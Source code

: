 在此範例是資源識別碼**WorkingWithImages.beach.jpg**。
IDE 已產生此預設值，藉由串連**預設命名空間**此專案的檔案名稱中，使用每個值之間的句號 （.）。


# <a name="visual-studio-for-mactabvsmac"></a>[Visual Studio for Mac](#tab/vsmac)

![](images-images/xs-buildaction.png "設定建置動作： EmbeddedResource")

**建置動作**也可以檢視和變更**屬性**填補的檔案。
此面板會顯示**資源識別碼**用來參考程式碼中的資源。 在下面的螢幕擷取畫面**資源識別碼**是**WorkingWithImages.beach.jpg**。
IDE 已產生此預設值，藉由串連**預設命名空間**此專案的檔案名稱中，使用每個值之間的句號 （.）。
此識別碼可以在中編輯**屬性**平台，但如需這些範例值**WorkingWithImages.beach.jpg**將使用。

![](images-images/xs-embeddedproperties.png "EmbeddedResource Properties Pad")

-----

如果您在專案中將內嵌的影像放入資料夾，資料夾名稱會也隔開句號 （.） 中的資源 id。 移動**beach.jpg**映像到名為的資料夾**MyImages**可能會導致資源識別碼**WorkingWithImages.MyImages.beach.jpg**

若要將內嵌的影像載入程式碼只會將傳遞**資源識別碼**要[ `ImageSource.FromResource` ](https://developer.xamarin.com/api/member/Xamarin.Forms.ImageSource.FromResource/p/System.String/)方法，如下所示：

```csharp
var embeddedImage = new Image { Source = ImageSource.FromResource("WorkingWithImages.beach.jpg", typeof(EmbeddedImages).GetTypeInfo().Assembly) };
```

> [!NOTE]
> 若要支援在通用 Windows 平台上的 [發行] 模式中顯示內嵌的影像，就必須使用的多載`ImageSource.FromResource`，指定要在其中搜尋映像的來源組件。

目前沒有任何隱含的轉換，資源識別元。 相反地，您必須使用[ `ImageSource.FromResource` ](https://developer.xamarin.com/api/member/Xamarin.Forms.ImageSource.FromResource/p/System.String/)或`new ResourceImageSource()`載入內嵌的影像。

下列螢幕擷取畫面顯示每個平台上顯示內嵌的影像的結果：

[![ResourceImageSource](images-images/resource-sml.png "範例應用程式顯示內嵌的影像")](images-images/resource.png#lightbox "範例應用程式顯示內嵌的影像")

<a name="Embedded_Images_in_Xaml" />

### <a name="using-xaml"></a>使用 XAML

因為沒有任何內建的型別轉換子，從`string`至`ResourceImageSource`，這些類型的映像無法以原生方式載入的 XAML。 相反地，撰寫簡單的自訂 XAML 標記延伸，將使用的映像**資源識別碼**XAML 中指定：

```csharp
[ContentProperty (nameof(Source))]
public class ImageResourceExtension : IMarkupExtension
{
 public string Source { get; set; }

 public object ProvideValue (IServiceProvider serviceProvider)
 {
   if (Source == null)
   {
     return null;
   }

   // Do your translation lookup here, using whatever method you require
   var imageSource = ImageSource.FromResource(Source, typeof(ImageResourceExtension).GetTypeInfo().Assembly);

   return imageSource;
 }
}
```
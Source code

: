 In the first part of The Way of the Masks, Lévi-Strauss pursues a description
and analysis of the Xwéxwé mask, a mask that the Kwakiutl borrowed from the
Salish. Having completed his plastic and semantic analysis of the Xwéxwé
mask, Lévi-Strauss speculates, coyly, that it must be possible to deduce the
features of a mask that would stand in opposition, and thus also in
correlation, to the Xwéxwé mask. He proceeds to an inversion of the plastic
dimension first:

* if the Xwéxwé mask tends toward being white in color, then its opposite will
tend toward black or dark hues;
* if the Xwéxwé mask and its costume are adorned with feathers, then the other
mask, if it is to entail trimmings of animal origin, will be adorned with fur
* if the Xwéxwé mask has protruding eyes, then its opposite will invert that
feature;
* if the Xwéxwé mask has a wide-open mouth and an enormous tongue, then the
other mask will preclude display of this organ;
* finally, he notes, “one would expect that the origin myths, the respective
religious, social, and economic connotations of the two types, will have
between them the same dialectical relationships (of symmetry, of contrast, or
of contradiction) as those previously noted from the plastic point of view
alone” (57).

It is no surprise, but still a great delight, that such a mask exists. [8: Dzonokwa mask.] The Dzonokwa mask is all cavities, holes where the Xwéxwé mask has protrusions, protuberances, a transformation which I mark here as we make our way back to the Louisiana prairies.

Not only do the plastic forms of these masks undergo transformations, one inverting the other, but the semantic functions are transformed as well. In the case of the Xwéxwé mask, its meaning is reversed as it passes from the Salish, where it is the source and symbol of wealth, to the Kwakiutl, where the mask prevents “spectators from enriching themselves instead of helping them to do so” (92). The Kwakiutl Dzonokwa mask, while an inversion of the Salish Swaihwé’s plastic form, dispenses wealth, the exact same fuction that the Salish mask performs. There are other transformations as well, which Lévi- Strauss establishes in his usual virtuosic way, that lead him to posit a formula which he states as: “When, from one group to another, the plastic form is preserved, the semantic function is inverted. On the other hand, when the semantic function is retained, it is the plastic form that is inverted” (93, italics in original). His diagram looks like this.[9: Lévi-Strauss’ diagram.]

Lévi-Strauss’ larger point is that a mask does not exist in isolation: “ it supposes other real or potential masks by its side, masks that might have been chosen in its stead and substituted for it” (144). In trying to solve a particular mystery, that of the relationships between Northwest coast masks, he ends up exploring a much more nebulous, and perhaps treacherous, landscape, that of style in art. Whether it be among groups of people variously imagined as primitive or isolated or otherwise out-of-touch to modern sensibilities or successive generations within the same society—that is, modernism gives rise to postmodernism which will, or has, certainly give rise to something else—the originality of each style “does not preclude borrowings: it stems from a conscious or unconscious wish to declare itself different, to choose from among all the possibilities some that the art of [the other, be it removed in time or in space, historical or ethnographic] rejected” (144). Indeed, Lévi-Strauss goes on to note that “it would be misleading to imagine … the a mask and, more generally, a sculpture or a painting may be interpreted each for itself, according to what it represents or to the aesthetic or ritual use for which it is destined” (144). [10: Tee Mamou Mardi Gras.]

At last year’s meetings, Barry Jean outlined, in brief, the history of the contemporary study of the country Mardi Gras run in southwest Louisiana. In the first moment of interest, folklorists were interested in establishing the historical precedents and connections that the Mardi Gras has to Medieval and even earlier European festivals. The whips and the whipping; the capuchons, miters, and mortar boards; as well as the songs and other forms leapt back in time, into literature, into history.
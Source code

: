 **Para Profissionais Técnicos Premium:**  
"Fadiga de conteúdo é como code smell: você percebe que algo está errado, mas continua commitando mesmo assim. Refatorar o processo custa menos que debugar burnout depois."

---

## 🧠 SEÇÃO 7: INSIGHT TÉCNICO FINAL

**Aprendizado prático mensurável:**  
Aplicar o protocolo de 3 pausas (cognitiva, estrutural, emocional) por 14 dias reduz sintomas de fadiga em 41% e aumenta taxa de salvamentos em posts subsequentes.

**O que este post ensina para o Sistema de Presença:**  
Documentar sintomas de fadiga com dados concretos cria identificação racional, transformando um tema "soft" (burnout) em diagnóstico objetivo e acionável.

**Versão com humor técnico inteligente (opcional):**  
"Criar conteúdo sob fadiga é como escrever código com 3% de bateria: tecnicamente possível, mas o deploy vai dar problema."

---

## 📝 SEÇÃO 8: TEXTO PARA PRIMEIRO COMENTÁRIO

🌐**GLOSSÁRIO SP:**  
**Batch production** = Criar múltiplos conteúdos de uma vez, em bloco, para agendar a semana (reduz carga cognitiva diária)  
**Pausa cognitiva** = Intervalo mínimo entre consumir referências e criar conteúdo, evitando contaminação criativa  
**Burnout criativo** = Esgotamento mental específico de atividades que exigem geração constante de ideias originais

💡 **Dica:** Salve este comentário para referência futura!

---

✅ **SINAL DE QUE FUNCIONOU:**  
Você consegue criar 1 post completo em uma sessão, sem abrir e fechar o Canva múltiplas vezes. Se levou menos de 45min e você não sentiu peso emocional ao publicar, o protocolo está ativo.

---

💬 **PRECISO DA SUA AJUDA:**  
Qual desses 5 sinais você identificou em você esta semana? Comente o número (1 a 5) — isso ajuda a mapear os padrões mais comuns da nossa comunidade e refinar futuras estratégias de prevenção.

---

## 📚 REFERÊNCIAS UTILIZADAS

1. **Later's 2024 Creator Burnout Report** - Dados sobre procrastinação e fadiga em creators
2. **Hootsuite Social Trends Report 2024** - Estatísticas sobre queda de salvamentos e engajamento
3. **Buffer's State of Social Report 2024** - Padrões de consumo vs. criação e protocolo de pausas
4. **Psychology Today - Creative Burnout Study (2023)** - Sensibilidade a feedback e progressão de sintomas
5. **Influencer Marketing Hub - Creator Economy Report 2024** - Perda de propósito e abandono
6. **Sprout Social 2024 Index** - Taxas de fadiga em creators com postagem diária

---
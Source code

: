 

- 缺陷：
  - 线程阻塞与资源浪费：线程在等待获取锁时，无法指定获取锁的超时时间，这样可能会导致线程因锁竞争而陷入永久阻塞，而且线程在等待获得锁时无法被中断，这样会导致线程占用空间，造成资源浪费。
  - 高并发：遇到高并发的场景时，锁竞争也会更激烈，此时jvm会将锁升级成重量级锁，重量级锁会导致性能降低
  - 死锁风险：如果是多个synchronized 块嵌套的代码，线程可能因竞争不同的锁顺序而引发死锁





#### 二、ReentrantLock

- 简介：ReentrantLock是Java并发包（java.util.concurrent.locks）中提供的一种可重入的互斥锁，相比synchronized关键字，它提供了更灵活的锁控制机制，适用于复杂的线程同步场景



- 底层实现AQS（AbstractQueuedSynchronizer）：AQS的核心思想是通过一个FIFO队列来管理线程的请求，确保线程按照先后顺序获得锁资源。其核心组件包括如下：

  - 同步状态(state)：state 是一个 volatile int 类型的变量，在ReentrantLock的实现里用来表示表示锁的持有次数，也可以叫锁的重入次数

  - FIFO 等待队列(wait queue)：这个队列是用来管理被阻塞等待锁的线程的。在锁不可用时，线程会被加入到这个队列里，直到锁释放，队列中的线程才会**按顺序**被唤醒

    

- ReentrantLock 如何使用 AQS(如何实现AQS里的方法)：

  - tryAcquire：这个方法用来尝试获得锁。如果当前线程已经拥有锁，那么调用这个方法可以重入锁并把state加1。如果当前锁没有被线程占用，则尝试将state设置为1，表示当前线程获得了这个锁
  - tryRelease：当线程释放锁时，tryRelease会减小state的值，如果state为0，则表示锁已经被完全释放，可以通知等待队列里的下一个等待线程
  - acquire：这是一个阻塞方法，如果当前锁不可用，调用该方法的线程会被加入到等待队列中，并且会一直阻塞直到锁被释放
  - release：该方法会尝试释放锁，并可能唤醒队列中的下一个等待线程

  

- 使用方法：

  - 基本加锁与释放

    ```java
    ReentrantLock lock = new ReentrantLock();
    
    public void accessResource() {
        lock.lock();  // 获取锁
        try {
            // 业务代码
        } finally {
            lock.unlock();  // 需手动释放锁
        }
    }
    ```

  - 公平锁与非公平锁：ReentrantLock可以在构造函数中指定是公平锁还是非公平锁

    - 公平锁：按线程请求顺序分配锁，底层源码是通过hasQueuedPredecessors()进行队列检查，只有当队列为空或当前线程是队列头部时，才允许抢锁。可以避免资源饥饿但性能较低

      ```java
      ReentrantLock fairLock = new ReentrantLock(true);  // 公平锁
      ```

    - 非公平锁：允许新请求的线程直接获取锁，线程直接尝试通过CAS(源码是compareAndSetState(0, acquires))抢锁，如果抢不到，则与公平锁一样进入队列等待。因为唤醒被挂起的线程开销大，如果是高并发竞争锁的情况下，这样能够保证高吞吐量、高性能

────────────────

*What this task involves*: In the listing above, find the line with "features of a" and the line with "other mask will", then print exactly those lines and every line between them.

*Solved problem*:
features of a mask that would stand in opposition, and thus also in
correlation, to the Xwéxwé mask. He proceeds to an inversion of the plastic
dimension first:

* if the Xwéxwé mask tends toward being white in color, then its opposite will
tend toward black or dark hues;
* if the Xwéxwé mask and its costume are adorned with feathers, then the other
mask, if it is to entail trimmings of animal origin, will be adorned with fur
* if the Xwéxwé mask has protruding eyes, then its opposite will invert that
feature;
* if the Xwéxwé mask has a wide-open mouth and an enormous tongue, then the
other mask will preclude display of this organ;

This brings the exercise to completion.